Il existe donc une base pour une politique étrangère canadienne qui pose explicitement des paradigmes distincts pour l’engagement et la construction de l’ordre international dans différentes régions du globe. Dans ce contexte, Ottawa peut compartimenter les éléments de ses différends avec Moscou concernant l’Europe et poursuivre un dialogue bilatéral mutuellement bénéfique visant à explorer les intérêts communs des deux pays sur le théâtre asiatique. Ce dialogue constituera un mécanisme permanent grâce auquel les deux pays pourront améliorer leur profil régional et contribuer aux discussions sur la construction de l’ordre en Asie.
Conclusion
Ottawa pourra jouer un rôle important dans l’élaboration des normes en Asie-Pacifique uniquement s’il maintient une position ouverte, compte tenu de son maigre profil régional à ce jour. S’empresser de « choisir son camp » réduira immédiatement les perspectives d’engagement régional du Canada et le réduira à un statut de troisième rang, derrière les grandes puissances et derrière d’autres États qui sont plus sérieusement investis dans la sécurité régionale asiatique. Le cadre stratégique qui guide la position globale du Canada en Asie doit être exhaustif et transcender les différends existants avec les différents pays.
Le dialogue stratégique d’Ottawa avec Moscou pourrait commencer par des efforts visant à identifier les éléments communs aux visions respectives des deux pays en matière de développement et de stabilité en Asie. Étant donné l’intérêt du Canada pour l’approfondissement de ses relations économiques avec l’Asie, il pourrait s’agir d’explorer comment la Russie envisage le rôle de son Union économique eurasienne (UEE) dans l’architecture commerciale de la région et si elle pourrait être intégrée à tout effort futur d’harmonisation des blocs commerciaux régionaux existants, y compris l’Accord de Partenariat transpacifique global et progressiste (PTPGP) et le Partenariat économique régional global récemment signé. L’exploration des possibilités pour les entreprises et les représentants canadiens de renforcer le fédéralisme et le développement économique dans l’Extrême-Orient russe représente un autre intérêt stratégique commun potentiel, car cela consoliderait davantage la répartition multipolaire du pouvoir en Asie.

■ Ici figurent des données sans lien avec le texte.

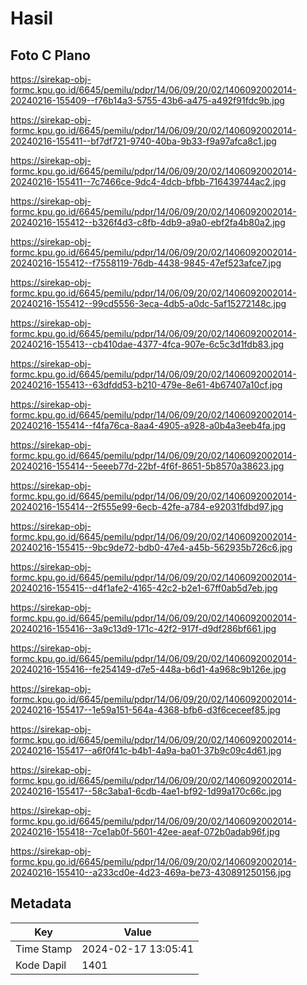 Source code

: # Hasil

## Foto C Plano

https://sirekap-obj-formc.kpu.go.id/6645/pemilu/pdpr/14/06/09/20/02/1406092002014-20240216-155409--f76b14a3-5755-43b6-a475-a492f91fdc9b.jpg

https://sirekap-obj-formc.kpu.go.id/6645/pemilu/pdpr/14/06/09/20/02/1406092002014-20240216-155411--bf7df721-9740-40ba-9b33-f9a97afca8c1.jpg

https://sirekap-obj-formc.kpu.go.id/6645/pemilu/pdpr/14/06/09/20/02/1406092002014-20240216-155411--7c7466ce-9dc4-4dcb-bfbb-716439744ac2.jpg

https://sirekap-obj-formc.kpu.go.id/6645/pemilu/pdpr/14/06/09/20/02/1406092002014-20240216-155412--b326f4d3-c8fb-4db9-a9a0-ebf2fa4b80a2.jpg

https://sirekap-obj-formc.kpu.go.id/6645/pemilu/pdpr/14/06/09/20/02/1406092002014-20240216-155412--f7558119-76db-4438-9845-47ef523afce7.jpg

https://sirekap-obj-formc.kpu.go.id/6645/pemilu/pdpr/14/06/09/20/02/1406092002014-20240216-155412--99cd5556-3eca-4db5-a0dc-5af15272148c.jpg

https://sirekap-obj-formc.kpu.go.id/6645/pemilu/pdpr/14/06/09/20/02/1406092002014-20240216-155413--cb410dae-4377-4fca-907e-6c5c3d1fdb83.jpg

https://sirekap-obj-formc.kpu.go.id/6645/pemilu/pdpr/14/06/09/20/02/1406092002014-20240216-155413--63dfdd53-b210-479e-8e61-4b67407a10cf.jpg

https://sirekap-obj-formc.kpu.go.id/6645/pemilu/pdpr/14/06/09/20/02/1406092002014-20240216-155414--f4fa76ca-8aa4-4905-a928-a0b4a3eeb4fa.jpg

https://sirekap-obj-formc.kpu.go.id/6645/pemilu/pdpr/14/06/09/20/02/1406092002014-20240216-155414--5eeeb77d-22bf-4f6f-8651-5b8570a38623.jpg

https://sirekap-obj-formc.kpu.go.id/6645/pemilu/pdpr/14/06/09/20/02/1406092002014-20240216-155414--2f555e99-6ecb-42fe-a784-e92031fdbd97.jpg

https://sirekap-obj-formc.kpu.go.id/6645/pemilu/pdpr/14/06/09/20/02/1406092002014-20240216-155415--9bc9de72-bdb0-47e4-a45b-562935b726c6.jpg

https://sirekap-obj-formc.kpu.go.id/6645/pemilu/pdpr/14/06/09/20/02/1406092002014-20240216-155415--d4f1afe2-4165-42c2-b2e1-67ff0ab5d7eb.jpg

https://sirekap-obj-formc.kpu.go.id/6645/pemilu/pdpr/14/06/09/20/02/1406092002014-20240216-155416--3a9c13d9-171c-42f2-917f-d9df286bf661.jpg

https://sirekap-obj-formc.kpu.go.id/6645/pemilu/pdpr/14/06/09/20/02/1406092002014-20240216-155416--fe254149-d7e5-448a-b6d1-4a968c9b126e.jpg

https://sirekap-obj-formc.kpu.go.id/6645/pemilu/pdpr/14/06/09/20/02/1406092002014-20240216-155417--1e59a151-564a-4368-bfb6-d3f6ceceef85.jpg

https://sirekap-obj-formc.kpu.go.id/6645/pemilu/pdpr/14/06/09/20/02/1406092002014-20240216-155417--a6f0f41c-b4b1-4a9a-ba01-37b9c09c4d61.jpg

https://sirekap-obj-formc.kpu.go.id/6645/pemilu/pdpr/14/06/09/20/02/1406092002014-20240216-155417--58c3aba1-6cdb-4ae1-bf92-1d99a170c66c.jpg

https://sirekap-obj-formc.kpu.go.id/6645/pemilu/pdpr/14/06/09/20/02/1406092002014-20240216-155418--7ce1ab0f-5601-42ee-aeaf-072b0adab96f.jpg

https://sirekap-obj-formc.kpu.go.id/6645/pemilu/pdpr/14/06/09/20/02/1406092002014-20240216-155410--a233cd0e-4d23-469a-be73-430891250156.jpg


## Metadata

| Key        | Value               |
| ---------- | ------------------- |
| Time Stamp | 2024-02-17 13:05:41 |
| Kode Dapil | 1401                |



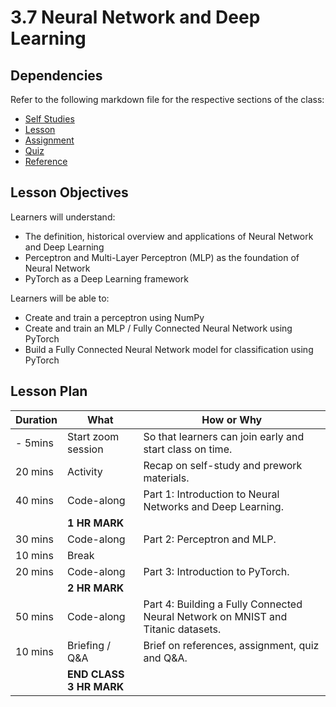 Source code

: # 3.7 Neural Network and Deep Learning

## Dependencies

Refer to the following markdown file for the respective sections of the class:

- [Self Studies](./studies.md)
- [Lesson](./lesson.md)
- [Assignment](./assignment.md)
- [Quiz](./quiz.md)
- [Reference](./reference.md)

## Lesson Objectives

Learners will understand:

- The definition, historical overview and applications of Neural Network and Deep Learning
- Perceptron and Multi-Layer Perceptron (MLP) as the foundation of Neural Network
- PyTorch as a Deep Learning framework

Learners will be able to:

- Create and train a perceptron using NumPy
- Create and train an MLP / Fully Connected Neural Network using PyTorch
- Build a Fully Connected Neural Network model for classification using PyTorch

## Lesson Plan

| Duration | What                    | How or Why                                                                       |
| -------- | ----------------------- | -------------------------------------------------------------------------------- |
| - 5mins  | Start zoom session      | So that learners can join early and start class on time.                         |
| 20 mins  | Activity                | Recap on self-study and prework materials.                                       |
| 40 mins  | Code-along              | Part 1: Introduction to Neural Networks and Deep Learning.                       |
|          | **1 HR MARK**           |
| 30 mins  | Code-along              | Part 2: Perceptron and MLP.                                                      |
| 10 mins  | Break                   |                                                                                  |
| 20 mins  | Code-along              | Part 3: Introduction to PyTorch.                                                 |
|          | **2 HR MARK**           |
| 50 mins  | Code-along              | Part 4: Building a Fully Connected Neural Network on MNIST and Titanic datasets. |
| 10 mins  | Briefing / Q&A          | Brief on references, assignment, quiz and Q&A.                                   |
|          | **END CLASS 3 HR MARK** |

Bordant trois des quatre vecteurs cardinaux du Canada, la Russie représentera des défis stratégiques – et des possibilités – pour le Canada, et ce, peu importe qui siège au Kremlin. Or, c’est précisément sa quasi-ubiquité qui fait de la Russie le candidat idéal avec lequel le Canada peut explorer des méthodes de désagrégation de ces vecteurs pour se préparer au monde « multi-ordre » qui s’annonce. Le Canada a déjà une certaine expérience dans ce domaine, puisqu’il s’est efforcé au cours des dernières décennies d’isoler les affaires arctiques des conflits géopolitiques sur d’autres théâtres. Dans un monde de plus en plus décentré, ce n’est qu’en embrassant le caractère distinctif de chaque vecteur que le Canada pourra compenser son isolement géographique, accroître son influence mondiale et intégrer des approches régionales divergentes dans un ensemble stratégique cohérent.